A Tale of Three Briefings

David Hartshorn
Secretary General, Global VSAT Forum

Asia Pacific Satellite, June 2004

"The latest round of Asian satellite market reports has been completed, and the results are unanimous: Regulatory reform has begun to have an immediate and positive impact on VSAT business in the region. But the work has only begun and Asia's upside potential has yet to be fully realised."

If your inbox is anything like mine, then you already know that the publication of satellite communications reports has become an industry unto itself. But that's not to say that it's always an end unto itself. On the contrary.

In addition to keeping consultants and lawyers gainfully employed (and keeping Internet servers clogged), these reports can occasionally provide a clear indication of the way forward in regions that are famously difficult to navigate. Take, for example, Asia. And take three reports, each written recently with a particular focus on satellite communications in the region.

The first is a legal brief prepared for the members of the Global VSAT Forum (GVF) by Squire, Sanders &smp; Dempsey, the GVF's official legal counsel. The brief addresses market-entry conditions for foreign satellite interests in China, particularly as they relate to China's recent accession to the World Trade Organization (WTO).

The conclusion? While China Satellite, the local operator, continues to enjoy a privileged position as market gatekeeper, China's WTO accession has created new market opportunities for satellite service providers seeking to provide VSAT-based solutions in the country.

Yes, geographic restrictions also apply and, yes, voice-over-IP via satellite remains closely protected, but useful classifications have been applied to VSAT-related operations and foreign- equity participation levels have been established for "value-added" VSAT services, among others.

The first liberalization in the Chinese telecommunications market is not scheduled to take effect until December 11, 2003, but Squire, Sanders &smp; Dempsey recommends that potential foreign investors should not delay in exploring opportunities to create partnerships with Chinese companies in order to develop Sino-foreign joint ventures. (A full copy of the brief is posted in the Member Services section at

In South Asia, meanwhile, regulatory reform is also giving rise to new satellite communications opportunities.

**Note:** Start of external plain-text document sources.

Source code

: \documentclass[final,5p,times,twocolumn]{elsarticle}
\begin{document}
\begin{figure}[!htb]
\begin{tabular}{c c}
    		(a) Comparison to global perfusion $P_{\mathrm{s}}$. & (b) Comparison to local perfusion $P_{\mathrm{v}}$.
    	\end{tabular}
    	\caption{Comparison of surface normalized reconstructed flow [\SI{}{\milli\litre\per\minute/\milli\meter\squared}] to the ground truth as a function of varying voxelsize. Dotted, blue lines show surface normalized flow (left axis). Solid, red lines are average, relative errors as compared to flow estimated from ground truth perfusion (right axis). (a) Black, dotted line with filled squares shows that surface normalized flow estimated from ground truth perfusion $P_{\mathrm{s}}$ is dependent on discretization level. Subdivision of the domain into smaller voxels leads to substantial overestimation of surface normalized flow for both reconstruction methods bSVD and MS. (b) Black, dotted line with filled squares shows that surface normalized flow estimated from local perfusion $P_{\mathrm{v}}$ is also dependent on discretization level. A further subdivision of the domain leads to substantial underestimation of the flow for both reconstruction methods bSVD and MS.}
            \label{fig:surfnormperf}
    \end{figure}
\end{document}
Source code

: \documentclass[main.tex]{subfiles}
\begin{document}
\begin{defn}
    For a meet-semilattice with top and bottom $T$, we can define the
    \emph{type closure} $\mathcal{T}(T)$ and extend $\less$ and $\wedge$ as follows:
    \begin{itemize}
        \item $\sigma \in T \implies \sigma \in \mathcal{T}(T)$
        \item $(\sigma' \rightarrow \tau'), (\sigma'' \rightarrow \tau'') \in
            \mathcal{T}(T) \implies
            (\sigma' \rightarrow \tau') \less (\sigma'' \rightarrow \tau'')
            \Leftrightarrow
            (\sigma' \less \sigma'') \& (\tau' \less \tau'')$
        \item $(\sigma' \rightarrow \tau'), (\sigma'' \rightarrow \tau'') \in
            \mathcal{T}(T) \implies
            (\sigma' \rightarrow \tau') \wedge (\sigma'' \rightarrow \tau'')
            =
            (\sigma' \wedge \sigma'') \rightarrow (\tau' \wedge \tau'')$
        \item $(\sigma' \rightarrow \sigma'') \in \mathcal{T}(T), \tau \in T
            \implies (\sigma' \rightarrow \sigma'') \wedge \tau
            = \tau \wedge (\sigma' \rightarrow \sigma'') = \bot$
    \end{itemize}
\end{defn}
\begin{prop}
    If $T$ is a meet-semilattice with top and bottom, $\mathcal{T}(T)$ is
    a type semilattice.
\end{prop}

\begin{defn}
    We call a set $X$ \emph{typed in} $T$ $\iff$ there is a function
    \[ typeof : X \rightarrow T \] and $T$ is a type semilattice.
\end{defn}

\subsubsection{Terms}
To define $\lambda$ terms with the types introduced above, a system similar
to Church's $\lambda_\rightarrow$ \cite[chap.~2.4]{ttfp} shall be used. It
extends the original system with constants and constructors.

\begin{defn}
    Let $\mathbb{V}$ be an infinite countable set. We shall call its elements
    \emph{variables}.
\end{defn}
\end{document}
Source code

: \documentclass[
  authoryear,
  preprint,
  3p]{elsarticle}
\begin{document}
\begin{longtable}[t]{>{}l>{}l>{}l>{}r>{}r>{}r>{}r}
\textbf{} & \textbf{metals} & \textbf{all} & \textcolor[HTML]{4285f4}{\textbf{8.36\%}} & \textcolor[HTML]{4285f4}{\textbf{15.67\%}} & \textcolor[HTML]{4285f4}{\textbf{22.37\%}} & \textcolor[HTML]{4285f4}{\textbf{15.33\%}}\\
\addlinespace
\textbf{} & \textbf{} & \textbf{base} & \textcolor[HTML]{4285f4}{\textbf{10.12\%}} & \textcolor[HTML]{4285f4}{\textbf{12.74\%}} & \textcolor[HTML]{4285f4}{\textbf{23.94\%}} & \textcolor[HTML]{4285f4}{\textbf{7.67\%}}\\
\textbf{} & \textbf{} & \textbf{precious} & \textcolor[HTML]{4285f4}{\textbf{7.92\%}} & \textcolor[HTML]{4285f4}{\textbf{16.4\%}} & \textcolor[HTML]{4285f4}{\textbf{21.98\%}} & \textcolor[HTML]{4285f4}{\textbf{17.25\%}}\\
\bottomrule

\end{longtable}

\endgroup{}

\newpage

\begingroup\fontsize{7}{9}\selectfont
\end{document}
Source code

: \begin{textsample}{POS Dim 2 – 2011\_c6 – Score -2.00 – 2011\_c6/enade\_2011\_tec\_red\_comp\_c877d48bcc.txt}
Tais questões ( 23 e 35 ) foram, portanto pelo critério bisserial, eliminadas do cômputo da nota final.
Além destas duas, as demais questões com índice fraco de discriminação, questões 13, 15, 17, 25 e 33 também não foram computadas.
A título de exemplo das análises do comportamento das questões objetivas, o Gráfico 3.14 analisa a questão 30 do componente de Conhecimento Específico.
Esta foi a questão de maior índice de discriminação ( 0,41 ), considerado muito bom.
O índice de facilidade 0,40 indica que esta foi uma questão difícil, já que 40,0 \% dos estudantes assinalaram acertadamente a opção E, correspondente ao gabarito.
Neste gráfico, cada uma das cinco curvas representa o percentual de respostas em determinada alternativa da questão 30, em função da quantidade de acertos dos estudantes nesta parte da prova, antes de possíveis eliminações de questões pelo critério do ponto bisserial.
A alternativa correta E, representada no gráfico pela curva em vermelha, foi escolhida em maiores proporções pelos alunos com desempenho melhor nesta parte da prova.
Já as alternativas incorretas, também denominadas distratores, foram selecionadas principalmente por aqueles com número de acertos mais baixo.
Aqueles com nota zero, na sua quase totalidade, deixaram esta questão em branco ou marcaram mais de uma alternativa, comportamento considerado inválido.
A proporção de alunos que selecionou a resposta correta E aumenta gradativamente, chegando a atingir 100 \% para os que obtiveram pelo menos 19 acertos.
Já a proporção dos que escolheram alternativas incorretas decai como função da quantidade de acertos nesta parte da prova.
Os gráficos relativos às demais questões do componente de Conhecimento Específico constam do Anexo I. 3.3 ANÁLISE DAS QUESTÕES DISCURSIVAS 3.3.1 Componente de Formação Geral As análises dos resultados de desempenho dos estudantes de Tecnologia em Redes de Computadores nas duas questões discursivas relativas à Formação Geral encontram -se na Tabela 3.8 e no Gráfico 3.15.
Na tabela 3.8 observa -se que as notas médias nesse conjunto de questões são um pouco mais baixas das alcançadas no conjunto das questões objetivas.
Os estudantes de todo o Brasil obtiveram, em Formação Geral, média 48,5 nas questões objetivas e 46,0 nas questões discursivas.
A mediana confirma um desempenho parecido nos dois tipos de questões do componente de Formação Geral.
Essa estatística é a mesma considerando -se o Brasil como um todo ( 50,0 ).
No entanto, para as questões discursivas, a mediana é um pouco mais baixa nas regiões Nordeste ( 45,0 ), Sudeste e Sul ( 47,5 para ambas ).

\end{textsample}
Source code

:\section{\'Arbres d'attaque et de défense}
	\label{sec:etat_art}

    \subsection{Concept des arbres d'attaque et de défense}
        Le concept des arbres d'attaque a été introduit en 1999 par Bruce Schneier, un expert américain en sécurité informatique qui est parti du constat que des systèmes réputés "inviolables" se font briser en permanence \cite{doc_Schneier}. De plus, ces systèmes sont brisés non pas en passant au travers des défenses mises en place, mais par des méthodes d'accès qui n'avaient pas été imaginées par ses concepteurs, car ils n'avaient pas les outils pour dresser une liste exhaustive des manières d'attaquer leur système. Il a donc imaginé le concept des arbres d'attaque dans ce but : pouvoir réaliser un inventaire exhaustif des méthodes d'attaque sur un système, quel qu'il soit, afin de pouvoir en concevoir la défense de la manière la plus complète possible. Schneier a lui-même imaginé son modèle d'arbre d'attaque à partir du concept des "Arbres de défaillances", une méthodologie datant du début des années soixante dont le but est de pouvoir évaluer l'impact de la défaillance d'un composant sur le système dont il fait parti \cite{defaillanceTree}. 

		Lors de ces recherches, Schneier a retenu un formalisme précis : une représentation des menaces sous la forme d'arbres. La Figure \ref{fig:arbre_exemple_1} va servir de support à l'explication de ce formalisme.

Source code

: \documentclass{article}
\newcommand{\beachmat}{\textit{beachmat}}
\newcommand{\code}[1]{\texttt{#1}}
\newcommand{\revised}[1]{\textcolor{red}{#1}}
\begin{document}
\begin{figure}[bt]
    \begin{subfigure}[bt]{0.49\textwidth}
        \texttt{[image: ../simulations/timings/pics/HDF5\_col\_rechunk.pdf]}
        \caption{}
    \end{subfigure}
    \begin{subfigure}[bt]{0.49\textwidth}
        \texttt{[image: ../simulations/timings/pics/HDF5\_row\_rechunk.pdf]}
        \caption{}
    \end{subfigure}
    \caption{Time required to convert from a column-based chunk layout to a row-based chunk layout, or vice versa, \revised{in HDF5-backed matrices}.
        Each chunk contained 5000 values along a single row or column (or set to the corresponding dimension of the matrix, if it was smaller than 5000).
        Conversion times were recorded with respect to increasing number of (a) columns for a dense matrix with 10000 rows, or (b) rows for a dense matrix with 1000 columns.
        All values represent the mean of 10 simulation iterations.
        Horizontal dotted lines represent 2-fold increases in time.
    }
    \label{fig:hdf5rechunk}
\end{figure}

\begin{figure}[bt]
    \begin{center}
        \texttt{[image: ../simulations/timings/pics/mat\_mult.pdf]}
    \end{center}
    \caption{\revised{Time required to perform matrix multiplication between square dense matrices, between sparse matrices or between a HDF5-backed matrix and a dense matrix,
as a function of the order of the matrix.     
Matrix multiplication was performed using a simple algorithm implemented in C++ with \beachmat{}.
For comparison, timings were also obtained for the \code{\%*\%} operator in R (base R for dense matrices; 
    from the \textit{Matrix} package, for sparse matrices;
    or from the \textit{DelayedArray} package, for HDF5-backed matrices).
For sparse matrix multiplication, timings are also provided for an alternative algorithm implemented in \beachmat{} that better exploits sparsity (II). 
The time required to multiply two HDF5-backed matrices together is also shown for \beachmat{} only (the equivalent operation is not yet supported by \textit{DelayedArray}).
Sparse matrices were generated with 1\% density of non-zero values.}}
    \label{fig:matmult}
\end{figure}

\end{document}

Pradeshta, a Dhaka-based GVF member and VSAT service provider, has issued a market-intelligence report to the GVF that examines the regulatory conditions that apply in the country, the extent to which competition is permitted, and the current demand for VSAT-based services in Bangladesh.

Among the Bangladesh report's findings:

  1. There is excellent potential for VSAT operators and for expanded VSAT-service opportunities in Bangladesh, where the newly-established Bangladesh Telecommunication Regulatory Commission started functioning from 31 January.
  2. Approximately 130 VSAT system/gateways are already estimated to be in operation, thanks largely to partial liberalization.
  3. There is an estimated gross international bandwidth of less than 15 Mb/s (duplex) in use by the traditional ISP related providers, a low figure due partly to the lack of terrestrial connectivity between subscribers and ISPs - and due to high charges.

The Pradeshta conclusion? While Bangladesh's satellite regulations require extensive work, deregulation has resulted in an immediate improvement in operating conditions and set the stage for short-term progress in the country.

And finally, a third report: The GVF was invited recently to serve in a special working group of the Seoul-based Asia Pacific Satellite Communications Council (APSCC). The working group's objective was to analyse policy and regulatory issues in Asia, consider worldwide trends, and prepare recommendations on how Asian governments can develop best-practice satellite communications policies and regulations.

The research has already revealed that in recent years an increasing number of countries have successfully adopted a liberalised approach in keeping with the worldwide trend towards opening up of the satellite sector to competition.

But. In some Asian countries, policy and regulatory mechanisms have either not yet been fully established or have not kept pace with rapid technology advances and the emergence of new applications such as Internet via satellite, e-commerce, DTH, multimedia services, and Ku/Ka-band operation.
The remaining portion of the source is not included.